KOLKATA: Four Calcutta high court division benches have requested the chief justice to set up a larger bench to solve a legal conundrum —whether a juvenile involved in a criminal case can seek anticipatory bail. The move follows conflicting judicial orders.
While some HC benches have said a child’s right to seek legal protection from detention cannot be curtailed, others have argued the question of pre-arrest bail does not arise because a child cannot even be arrested under juvenile justice laws.
The recent instance of referral to CJ TS Sivagnanam was on Dec 27 by a division bench of Justices Apurba Sinha Ray and Shampa Sarkar.
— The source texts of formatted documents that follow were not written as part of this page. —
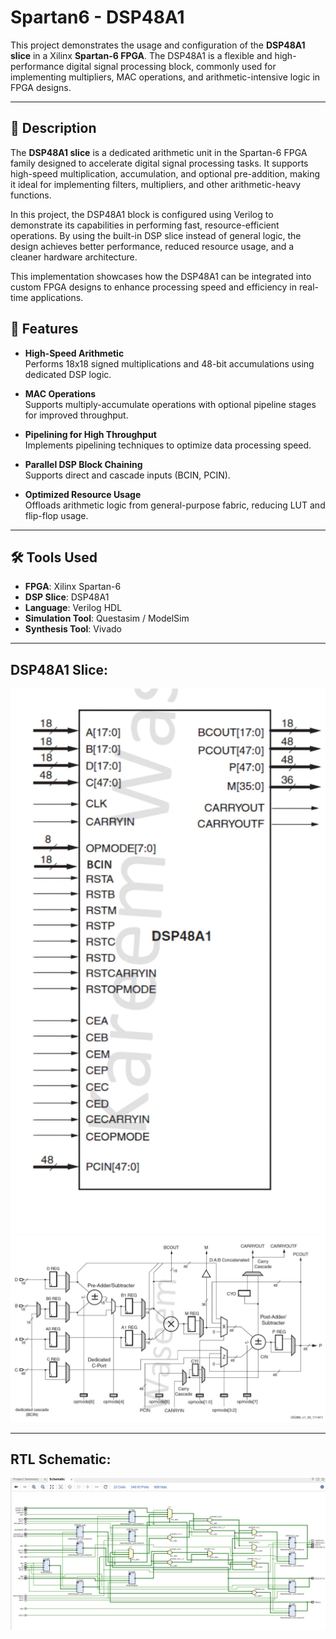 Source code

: # Spartan6 - DSP48A1

This project demonstrates the usage and configuration of the **DSP48A1 slice** in a Xilinx **Spartan-6 FPGA**. The DSP48A1 is a flexible and high-performance digital signal processing block, commonly used for implementing multipliers, MAC operations, and arithmetic-intensive logic in FPGA designs.

---

## 📌 Description

The **DSP48A1 slice** is a dedicated arithmetic unit in the Spartan-6 FPGA family designed to accelerate digital signal processing tasks. It supports high-speed multiplication, accumulation, and optional pre-addition, making it ideal for implementing filters, multipliers, and other arithmetic-heavy functions.

In this project, the DSP48A1 block is configured using Verilog to demonstrate its capabilities in performing fast, resource-efficient operations. By using the built-in DSP slice instead of general logic, the design achieves better performance, reduced resource usage, and a cleaner hardware architecture.

This implementation showcases how the DSP48A1 can be integrated into custom FPGA designs to enhance processing speed and efficiency in real-time applications.


## 🚀 Features

- **High-Speed Arithmetic**  
  Performs 18x18 signed multiplications and 48-bit accumulations using dedicated DSP logic.

- **MAC Operations**  
  Supports multiply-accumulate operations with optional pipeline stages for improved throughput.

- **Pipelining for High Throughput**  
  Implements pipelining techniques to optimize data processing speed.

- **Parallel DSP Block Chaining**  
  Supports direct and cascade inputs (BCIN, PCIN).

- **Optimized Resource Usage**  
  Offloads arithmetic logic from general-purpose fabric, reducing LUT and flip-flop usage.

---

## 🛠 Tools Used

- **FPGA**: Xilinx Spartan-6
- **DSP Slice**: DSP48A1
- **Language**: Verilog HDL
- **Simulation Tool**: Questasim / ModelSim
- **Synthesis Tool**: Vivado
  
---

## DSP48A1 Slice:

![DSP48A1 Slice](/DSP48A1%20Slice.jpg)
![DSP48A1 Design](/DSP48A1%20Design.jpg)

---

## RTL Schematic:

![RTL Schematic](/RTL%20Schematic.jpg)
The issue isn’t limited to Calcutta HC. Supreme Court was informed on Nov 22, 2023, that five high courts had upheld a minor’s right to seek pre-arrest bail while four others had turned it down. An SC bench has sought Centre’s views.
The core legal debate is two-fold. India’s anticipatory bail laws do not differentiate between an adult and a child, but juvenile justice laws in India deliberately avoid the word “arrest” and insulate a child from being questioned in police custody or sent to jail. Some experts say if there is no arrest, how can there be pre-arrest bail?
Another aspect raised in SC is that the English and Hindi versions of Section 10 of Juvenile Justice (Care and Protection of Children) Act, 2015 are confusing. The English version uses the word “apprehension” but the Hindi version says “giraftar”, which means arrest.
Under juvenile justice laws, a child cannot be arrested. The child can at best be apprehended and placed in charge of Special Juvenile Police Unit (SJPU) or Designated Child Welfare Police Officer (CWPO), sent to an observation home and produced before a Juvenile Justice Board within 24 hours. The legal provisions do not empower the authorities to interrogate the child, nor do they envisage detention in jail or police lockup.
The state government’s position in court has been that in absence of arrest of a child, anticipatory bail plea is inapplicable. The state argued that the word “arrest” in CrPC means confining a person either in police or jail custody, neither of which is applicable to a child.